白く濁った霧が視界を覆っている。冷たい風が吹くたび、その霧が波のように揺れ動いた。



その向こうに、ぼんやりと異形の都市が姿を現す。



まず目に入ったのは、巨大な石造りの城壁だ。

視界を遮るほど高く、霧の中で淡い金色に光っている。

刻まれた紋章や碑文が、ちらりと見えては隠れた。



城壁の内側は、さらにおかしかった。

瓦屋根の上を、広告みたいなネオンが走っている。

隣にはガラスと金属のドームがあり、木造の建物の柱にホログラムみたいな紋が揺れている。


さらにその奥には、立ち上るような黒い森が広がっていた。

森の裾を流れる運河は、まるで蛇のように街を縫い、光を反射して虹のように輝いている。
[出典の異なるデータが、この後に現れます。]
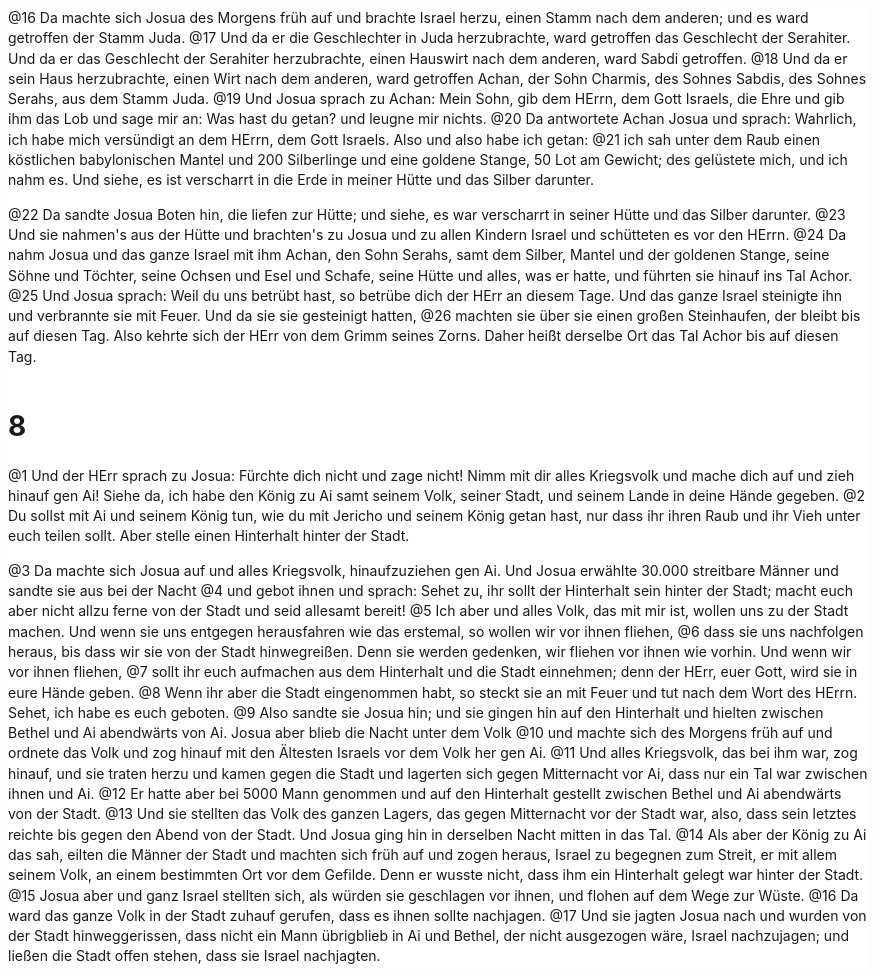 @16 Da machte sich Josua des Morgens früh auf und brachte Israel herzu, einen Stamm nach dem anderen; und es ward getroffen der Stamm Juda. @17 Und da er die Geschlechter in Juda herzubrachte, ward getroffen das Geschlecht der Serahiter. Und da er das Geschlecht der Serahiter herzubrachte, einen Hauswirt nach dem anderen, ward Sabdi getroffen. @18 Und da er sein Haus herzubrachte, einen Wirt nach dem anderen, ward getroffen Achan, der Sohn Charmis, des Sohnes Sabdis, des Sohnes Serahs, aus dem Stamm Juda. @19 Und Josua sprach zu Achan: Mein Sohn, gib dem HErrn, dem Gott Israels, die Ehre und gib ihm das Lob und sage mir an: Was hast du getan? und leugne mir nichts. @20 Da antwortete Achan Josua und sprach: Wahrlich, ich habe mich versündigt an dem HErrn, dem Gott Israels. Also und also habe ich getan: @21 ich sah unter dem Raub einen köstlichen babylonischen Mantel und 200 Silberlinge und eine goldene Stange, 50 Lot am Gewicht; des gelüstete mich, und ich nahm es. Und siehe, es ist verscharrt in die Erde in meiner Hütte und das Silber darunter. 

@22 Da sandte Josua Boten hin, die liefen zur Hütte; und siehe, es war verscharrt in seiner Hütte und das Silber darunter. @23 Und sie nahmen's aus der Hütte und brachten's zu Josua und zu allen Kindern Israel und schütteten es vor den HErrn. @24 Da nahm Josua und das ganze Israel mit ihm Achan, den Sohn Serahs, samt dem Silber, Mantel und der goldenen Stange, seine Söhne und Töchter, seine Ochsen und Esel und Schafe, seine Hütte und alles, was er hatte, und führten sie hinauf ins Tal Achor. @25 Und Josua sprach: Weil du uns betrübt hast, so betrübe dich der HErr an diesem Tage. Und das ganze Israel steinigte ihn und verbrannte sie mit Feuer. Und da sie sie gesteinigt hatten, @26 machten sie über sie einen großen Steinhaufen, der bleibt bis auf diesen Tag. Also kehrte sich der HErr von dem Grimm seines Zorns. Daher heißt derselbe Ort das Tal Achor bis auf diesen Tag.

# 8
@1 Und der HErr sprach zu Josua: Fürchte dich nicht und zage nicht! Nimm mit dir alles Kriegsvolk und mache dich auf und zieh hinauf gen Ai! Siehe da, ich habe den König zu Ai samt seinem Volk, seiner Stadt, und seinem Lande in deine Hände gegeben. @2 Du sollst mit Ai und seinem König tun, wie du mit Jericho und seinem König getan hast, nur dass ihr ihren Raub und ihr Vieh unter euch teilen sollt. Aber stelle einen Hinterhalt hinter der Stadt. 

@3 Da machte sich Josua auf und alles Kriegsvolk, hinaufzuziehen gen Ai. Und Josua erwählte 30.000 streitbare Männer und sandte sie aus bei der Nacht @4 und gebot ihnen und sprach: Sehet zu, ihr sollt der Hinterhalt sein hinter der Stadt; macht euch aber nicht allzu ferne von der Stadt und seid allesamt bereit! @5 Ich aber und alles Volk, das mit mir ist, wollen uns zu der Stadt machen. Und wenn sie uns entgegen herausfahren wie das erstemal, so wollen wir vor ihnen fliehen, @6 dass sie uns nachfolgen heraus, bis dass wir sie von der Stadt hinwegreißen. Denn sie werden gedenken, wir fliehen vor ihnen wie vorhin. Und wenn wir vor ihnen fliehen, @7 sollt ihr euch aufmachen aus dem Hinterhalt und die Stadt einnehmen; denn der HErr, euer Gott, wird sie in eure Hände geben. @8 Wenn ihr aber die Stadt eingenommen habt, so steckt sie an mit Feuer und tut nach dem Wort des HErrn. Sehet, ich habe es euch geboten. @9 Also sandte sie Josua hin; und sie gingen hin auf den Hinterhalt und hielten zwischen Bethel und Ai abendwärts von Ai. Josua aber blieb die Nacht unter dem Volk @10 und machte sich des Morgens früh auf und ordnete das Volk und zog hinauf mit den Ältesten Israels vor dem Volk her gen Ai. @11 Und alles Kriegsvolk, das bei ihm war, zog hinauf, und sie traten herzu und kamen gegen die Stadt und lagerten sich gegen Mitternacht vor Ai, dass nur ein Tal war zwischen ihnen und Ai. @12 Er hatte aber bei 5000 Mann genommen und auf den Hinterhalt gestellt zwischen Bethel und Ai abendwärts von der Stadt. @13 Und sie stellten das Volk des ganzen Lagers, das gegen Mitternacht vor der Stadt war, also, dass sein letztes reichte bis gegen den Abend von der Stadt. Und Josua ging hin in derselben Nacht mitten in das Tal. @14 Als aber der König zu Ai das sah, eilten die Männer der Stadt und machten sich früh auf und zogen heraus, Israel zu begegnen zum Streit, er mit allem seinem Volk, an einem bestimmten Ort vor dem Gefilde. Denn er wusste nicht, dass ihm ein Hinterhalt gelegt war hinter der Stadt. @15 Josua aber und ganz Israel stellten sich, als würden sie geschlagen vor ihnen, und flohen auf dem Wege zur Wüste. @16 Da ward das ganze Volk in der Stadt zuhauf gerufen, dass es ihnen sollte nachjagen. @17 Und sie jagten Josua nach und wurden von der Stadt hinweggerissen, dass nicht ein Mann übrigblieb in Ai und Bethel, der nicht ausgezogen wäre, Israel nachzujagen; und ließen die Stadt offen stehen, dass sie Israel nachjagten. 
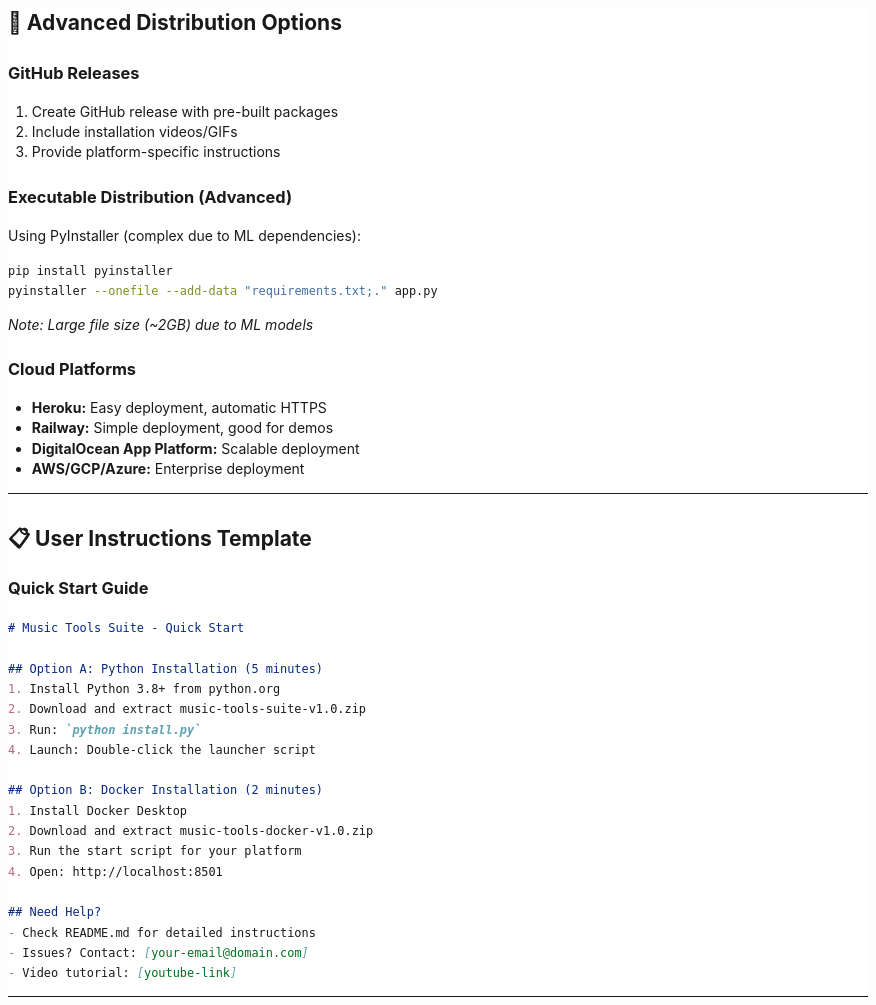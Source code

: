 
## 🔧 Advanced Distribution Options

### GitHub Releases
1. Create GitHub release with pre-built packages
2. Include installation videos/GIFs
3. Provide platform-specific instructions

### Executable Distribution (Advanced)
Using PyInstaller (complex due to ML dependencies):
```bash
pip install pyinstaller
pyinstaller --onefile --add-data "requirements.txt;." app.py
```
*Note: Large file size (~2GB) due to ML models*

### Cloud Platforms
- **Heroku:** Easy deployment, automatic HTTPS
- **Railway:** Simple deployment, good for demos  
- **DigitalOcean App Platform:** Scalable deployment
- **AWS/GCP/Azure:** Enterprise deployment

---

## 📋 User Instructions Template

### Quick Start Guide
```markdown
# Music Tools Suite - Quick Start

## Option A: Python Installation (5 minutes)
1. Install Python 3.8+ from python.org
2. Download and extract music-tools-suite-v1.0.zip
3. Run: `python install.py`
4. Launch: Double-click the launcher script

## Option B: Docker Installation (2 minutes)
1. Install Docker Desktop
2. Download and extract music-tools-docker-v1.0.zip  
3. Run the start script for your platform
4. Open: http://localhost:8501

## Need Help?
- Check README.md for detailed instructions
- Issues? Contact: [your-email@domain.com]
- Video tutorial: [youtube-link]
```

---
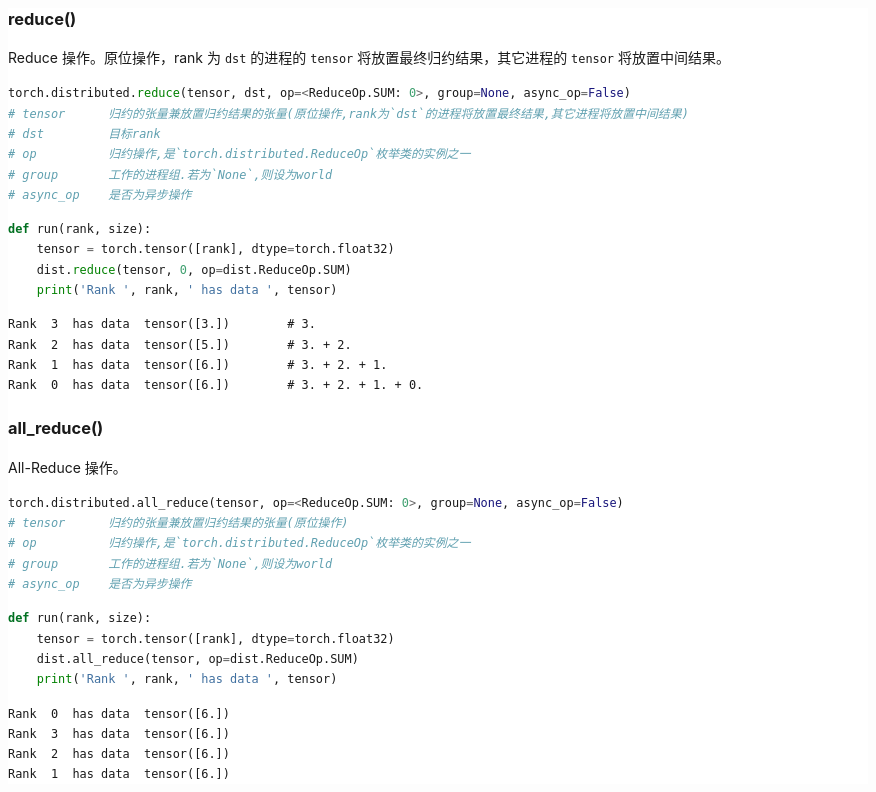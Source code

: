 

### reduce()

Reduce 操作。原位操作，rank 为 `dst` 的进程的 `tensor` 将放置最终归约结果，其它进程的 `tensor` 将放置中间结果。

```python
torch.distributed.reduce(tensor, dst, op=<ReduceOp.SUM: 0>, group=None, async_op=False)
# tensor      归约的张量兼放置归约结果的张量(原位操作,rank为`dst`的进程将放置最终结果,其它进程将放置中间结果)
# dst         目标rank
# op          归约操作,是`torch.distributed.ReduceOp`枚举类的实例之一
# group       工作的进程组.若为`None`,则设为world
# async_op    是否为异步操作
```

```python
def run(rank, size):
    tensor = torch.tensor([rank], dtype=torch.float32)
    dist.reduce(tensor, 0, op=dist.ReduceOp.SUM)
    print('Rank ', rank, ' has data ', tensor)
```

```
Rank  3  has data  tensor([3.])        # 3.
Rank  2  has data  tensor([5.])        # 3. + 2.
Rank  1  has data  tensor([6.])        # 3. + 2. + 1.
Rank  0  has data  tensor([6.])        # 3. + 2. + 1. + 0.
```



### all_reduce()

All-Reduce 操作。

```python
torch.distributed.all_reduce(tensor, op=<ReduceOp.SUM: 0>, group=None, async_op=False)
# tensor      归约的张量兼放置归约结果的张量(原位操作)
# op          归约操作,是`torch.distributed.ReduceOp`枚举类的实例之一
# group       工作的进程组.若为`None`,则设为world
# async_op    是否为异步操作
```

```python
def run(rank, size):
    tensor = torch.tensor([rank], dtype=torch.float32)
    dist.all_reduce(tensor, op=dist.ReduceOp.SUM)
    print('Rank ', rank, ' has data ', tensor)
```

```
Rank  0  has data  tensor([6.])
Rank  3  has data  tensor([6.])
Rank  2  has data  tensor([6.])
Rank  1  has data  tensor([6.])
```


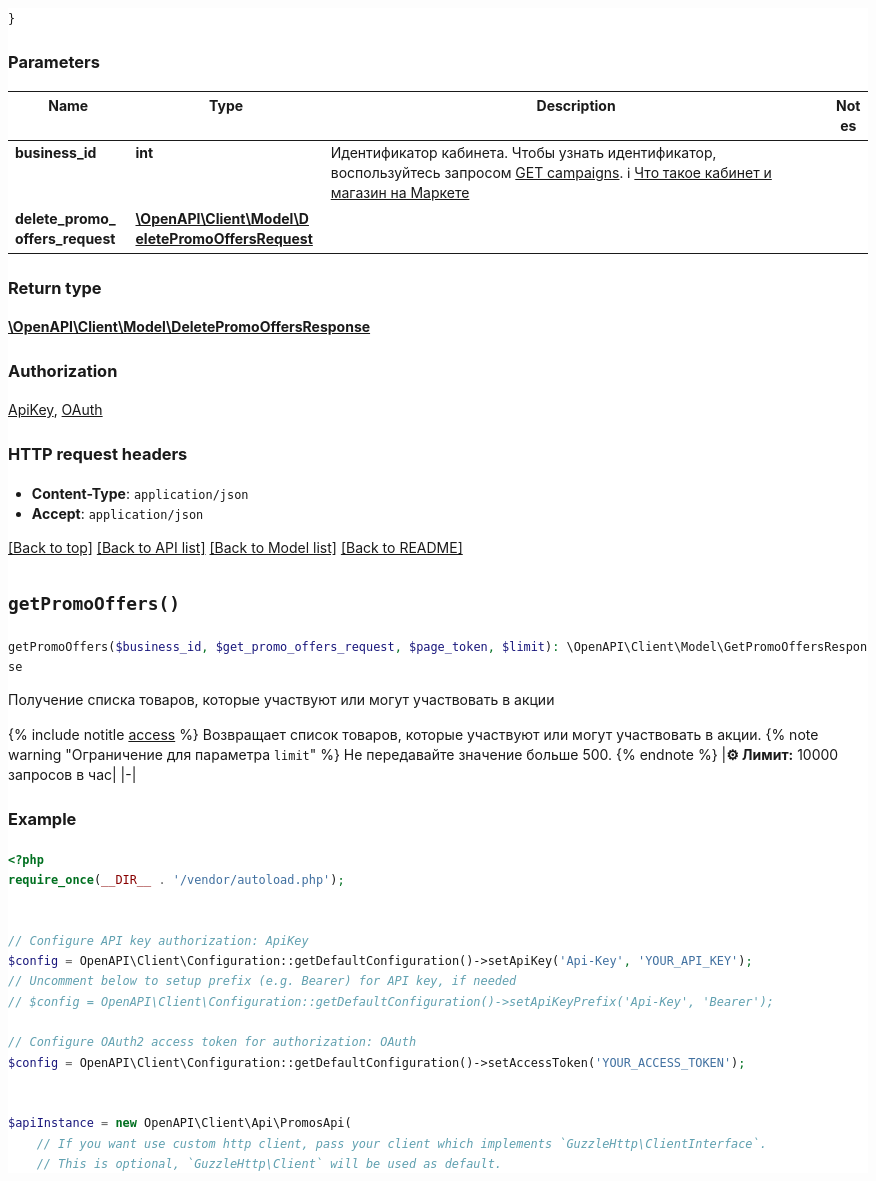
 ```php
}
```

### Parameters

| Name | Type | Description  | Notes |
| ------------- | ------------- | ------------- | ------------- |
| **business_id** | **int**| Идентификатор кабинета. Чтобы узнать идентификатор, воспользуйтесь запросом [GET campaigns](../../reference/campaigns/getCampaigns.md#businessdto).  ℹ️ [Что такое кабинет и магазин на Маркете](https://yandex.ru/support/marketplace/account/introduction.html) | |
| **delete_promo_offers_request** | [**\OpenAPI\Client\Model\DeletePromoOffersRequest**](../Model/DeletePromoOffersRequest.md)|  | |

### Return type

[**\OpenAPI\Client\Model\DeletePromoOffersResponse**](../Model/DeletePromoOffersResponse.md)

### Authorization

[ApiKey](../../README.md#ApiKey), [OAuth](../../README.md#OAuth)

### HTTP request headers

- **Content-Type**: `application/json`
- **Accept**: `application/json`

[[Back to top]](#) [[Back to API list]](../../README.md#endpoints)
[[Back to Model list]](../../README.md#models)
[[Back to README]](../../README.md)

## `getPromoOffers()`

```php
getPromoOffers($business_id, $get_promo_offers_request, $page_token, $limit): \OpenAPI\Client\Model\GetPromoOffersResponse
```

Получение списка товаров, которые участвуют или могут участвовать в акции

{% include notitle [access](../../_auto/method_scopes/getPromoOffers.md) %}  Возвращает список товаров, которые участвуют или могут участвовать в акции.  {% note warning \"Ограничение для параметра `limit`\" %}  Не передавайте значение больше 500.  {% endnote %}  |**⚙️ Лимит:** 10000 запросов в час| |-|

### Example

```php
<?php
require_once(__DIR__ . '/vendor/autoload.php');


// Configure API key authorization: ApiKey
$config = OpenAPI\Client\Configuration::getDefaultConfiguration()->setApiKey('Api-Key', 'YOUR_API_KEY');
// Uncomment below to setup prefix (e.g. Bearer) for API key, if needed
// $config = OpenAPI\Client\Configuration::getDefaultConfiguration()->setApiKeyPrefix('Api-Key', 'Bearer');

// Configure OAuth2 access token for authorization: OAuth
$config = OpenAPI\Client\Configuration::getDefaultConfiguration()->setAccessToken('YOUR_ACCESS_TOKEN');


$apiInstance = new OpenAPI\Client\Api\PromosApi(
    // If you want use custom http client, pass your client which implements `GuzzleHttp\ClientInterface`.
    // This is optional, `GuzzleHttp\Client` will be used as default.
```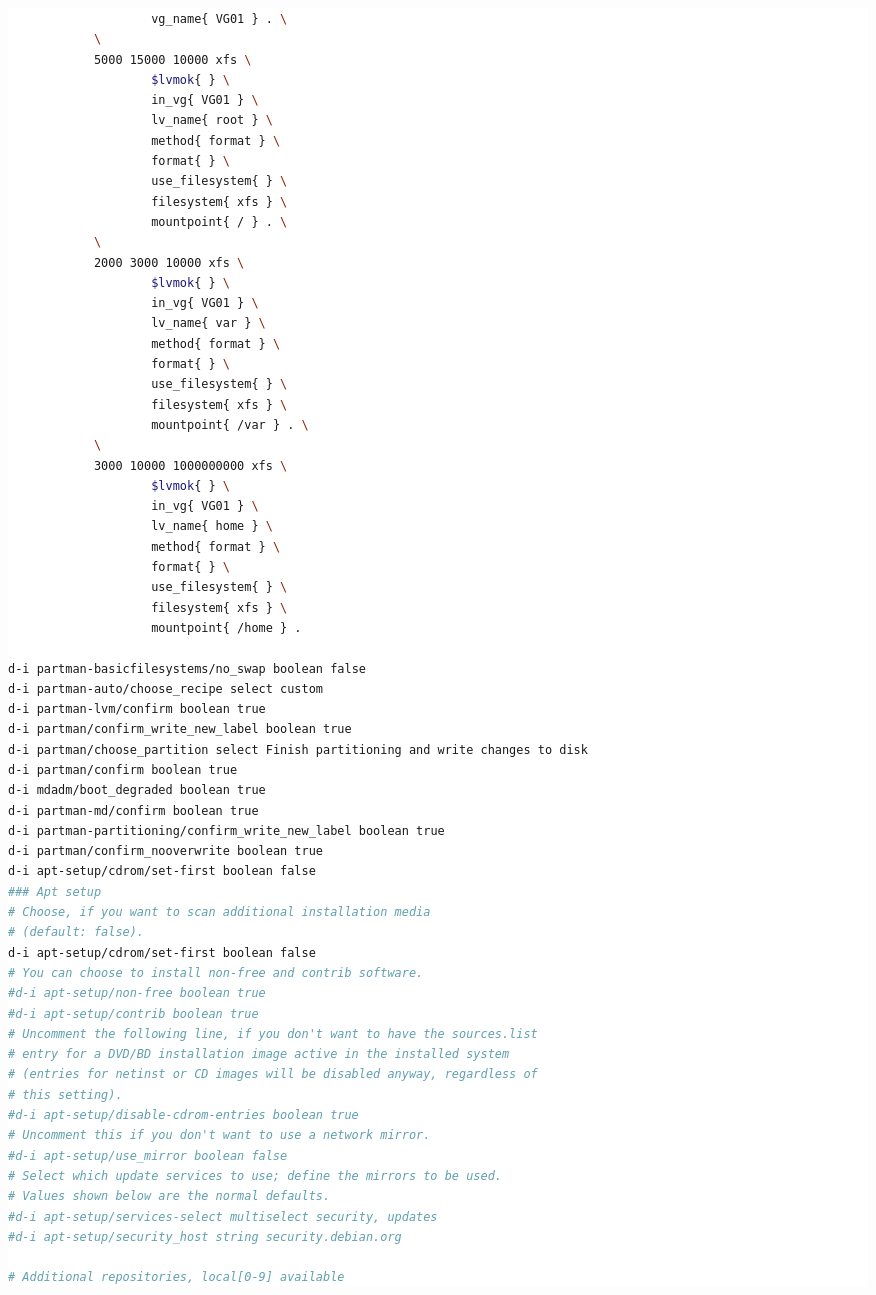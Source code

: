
 ```bash
                    vg_name{ VG01 } . \
            \
            5000 15000 10000 xfs \
                    $lvmok{ } \
                    in_vg{ VG01 } \
                    lv_name{ root } \
                    method{ format } \
                    format{ } \
                    use_filesystem{ } \
                    filesystem{ xfs } \
                    mountpoint{ / } . \
            \
            2000 3000 10000 xfs \
                    $lvmok{ } \
                    in_vg{ VG01 } \
                    lv_name{ var } \
                    method{ format } \
                    format{ } \
                    use_filesystem{ } \
                    filesystem{ xfs } \
                    mountpoint{ /var } . \
            \
            3000 10000 1000000000 xfs \
                    $lvmok{ } \
                    in_vg{ VG01 } \
                    lv_name{ home } \
                    method{ format } \
                    format{ } \
                    use_filesystem{ } \
                    filesystem{ xfs } \
                    mountpoint{ /home } .

d-i partman-basicfilesystems/no_swap boolean false
d-i partman-auto/choose_recipe select custom
d-i partman-lvm/confirm boolean true
d-i partman/confirm_write_new_label boolean true
d-i partman/choose_partition select Finish partitioning and write changes to disk
d-i partman/confirm boolean true
d-i mdadm/boot_degraded boolean true
d-i partman-md/confirm boolean true
d-i partman-partitioning/confirm_write_new_label boolean true
d-i partman/confirm_nooverwrite boolean true
d-i apt-setup/cdrom/set-first boolean false
### Apt setup
# Choose, if you want to scan additional installation media
# (default: false).
d-i apt-setup/cdrom/set-first boolean false
# You can choose to install non-free and contrib software.
#d-i apt-setup/non-free boolean true
#d-i apt-setup/contrib boolean true
# Uncomment the following line, if you don't want to have the sources.list
# entry for a DVD/BD installation image active in the installed system
# (entries for netinst or CD images will be disabled anyway, regardless of
# this setting).
#d-i apt-setup/disable-cdrom-entries boolean true
# Uncomment this if you don't want to use a network mirror.
#d-i apt-setup/use_mirror boolean false
# Select which update services to use; define the mirrors to be used.
# Values shown below are the normal defaults.
#d-i apt-setup/services-select multiselect security, updates
#d-i apt-setup/security_host string security.debian.org

# Additional repositories, local[0-9] available
```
様式が揃っていない。時代も、国も、全部がごちゃまぜだ。



空を見上げると、霧を裂くように巨大な光の輪が浮かんでいる。

人工物にも天体にも見える、その輪のさらに外側に、月が二つ重なっていた。



赤い月と、青い月。

――一つは血を溶かしたように薄く赤く、一つは死にかけた蛍のように青い。



霧の奥で、その美しい景色はまだ続いているようだった。



目に映るすべてが、凛の知る現実の景色とかけ離れている。

凛の見慣れたビルの群れではない。高い建物はあるが、見慣れた造りでもない。



「……どこ、ここ。日本じゃ……ない?」


「にほん?」


 

背後から、東雲の落ち着いた声が聞こえてくる。



「確かに、表の任務で一度行きましたけど、もう戻ってきて一週間になりますよ。

 まさか、その時から記憶が飛んでいるんですか?」



その言葉に、凛の思考はさらに渦を巻いた。

彼は日本という言葉も、場所も知っている。だが――ここは日本ではないという凛の呟きに、まるで当然のことのように応じた。



ここはどこなのか。なぜ自分はここにいるのか。

ふと、頭の奥で何かが軋んだ。脳の片隅に沈んでいた知識が、ゆっくりと水面へと浮かび上がってくる。



もう一つの世界。【裏側の世界(ファル・カタル)】。

二つの月がある世界。魔法の世界。ここはその、第二中心街。「自分の家」。



自分はそれを、知っている。確かに知っていた。

けれども――それを「知った記憶」が、どこにも見当たらない。



心の奥が凍りついたようだった。

知らないはずの記憶。持っているはずのない知識が留まることをしらずに浮かんでくる。




「とりあえず、ほら。コーヒー、飲んでくださいよ」




東雲は凛の隣に立つと、わざわざ持ってきたのか、湯気の立つコーヒーを差し出した。



幻覚を見ているのだろうか。夢と現の狭間にあるような感覚が、凛の足元を崩していく。

もしかしたら今このカップを受け取ったら、中身が零れるのではないか――。



凛は指先を震わせながら、そっとカップを受け取った。

カップは割れなかった。普通のカップだ。熱さも、重さも、ちゃんとある。



「このカップ――」

 

「ン、ああ、すみません落としてしまって。でも、もう元通りですよ」



青年は何でもないように言った。


 

「そ、そうみたいね。あ、ありがとう」



東雲の表情が一瞬だけ固まった。まるで目の前にいる幽霊の存在を改めて認識したかのような表情で。



「い、いえ……。どういたしまして……」



微妙な空気が流れていた。

訝しげな視線から逃げるために、凛は両手で持ったカップを口に運ぶ。

近づけたコーヒーの茶色の水面には、ぼんやりと別の顔が映っている。



悪い夢を見ている気分なのに、カップは熱を持っている。

コーヒーに舌がヒリヒリと痛んだ。夢ではない証拠を、はっきりと突き付けられている。

戸惑いから抜け出せない凛を置いてけぼりに、東雲が口を開いた。